All that is wanted is an exact copy of the line containing "amounts) $\to$ fungibility" and the lines after it, through the end of the records.

# [Provided material]
%%

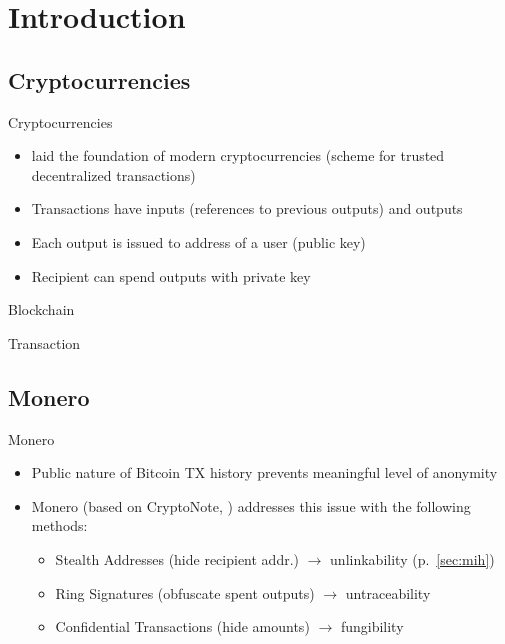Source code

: 
\section{Introduction}
\subsection{Cryptocurrencies}
\begin{frame}{Cryptocurrencies}
	\begin{itemize}
	\item \cite{nakamoto_bitcoin:_2008}	laid the foundation of modern cryptocurrencies (scheme for trusted decentralized transactions)	
	\item Transactions have inputs (references to previous outputs) and outputs
	\item Each output is issued to address of a user (public key)
	\item Recipient can spend outputs with private key
	\end{itemize}
\end{frame}

\begin{frame}{Blockchain}
	\resizebox{\textwidth}{!}{}
\end{frame}

\begin{frame}{Transaction}
	\resizebox{\textwidth}{!}{}
\end{frame}

\subsection{Monero}
\begin{frame}{Monero}\label{sec:monero}
	\begin{itemize}
		\item Public nature of Bitcoin TX history prevents meaningful level of anonymity
		\item Monero (based on CryptoNote, \cite{van_saberhagen_cryptonote_2013}) addresses this issue with the following methods:
		\begin{itemize}[<+-|alert@+>]
			\item Stealth Addresses (hide recipient addr.) $\to$ unlinkability (p.~\ref{sec:mih})
			\item \alert<4->{Ring Signatures (obfuscate spent outputs) $\to$ untraceability}
			\item Confidential Transactions (hide amounts) $\to$ fungibility
		\end{itemize} 
	\end{itemize}
\end{frame}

%%

# [Answer to the exercise]
			\item Confidential Transactions (hide amounts) $\to$ fungibility
		\end{itemize} 
	\end{itemize}
\end{frame}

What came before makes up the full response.